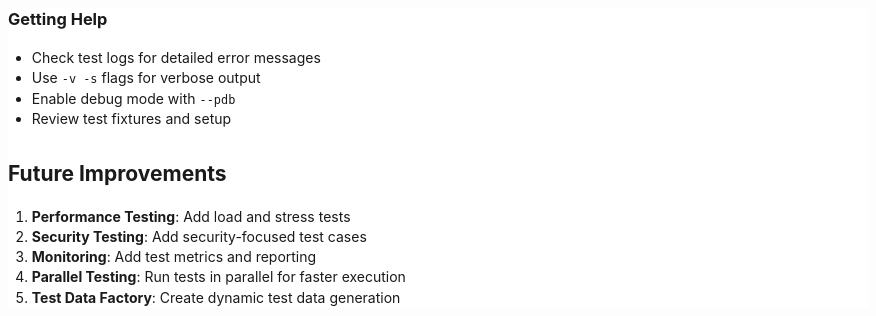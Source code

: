 ### Getting Help

- Check test logs for detailed error messages
- Use `-v -s` flags for verbose output
- Enable debug mode with `--pdb`
- Review test fixtures and setup

## Future Improvements

1. **Performance Testing**: Add load and stress tests
2. **Security Testing**: Add security-focused test cases
3. **Monitoring**: Add test metrics and reporting
4. **Parallel Testing**: Run tests in parallel for faster execution
5. **Test Data Factory**: Create dynamic test data generation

* * *

Brief:
State, as a number only, how many lines in the entries include "Testing".

Output of the exercise:
3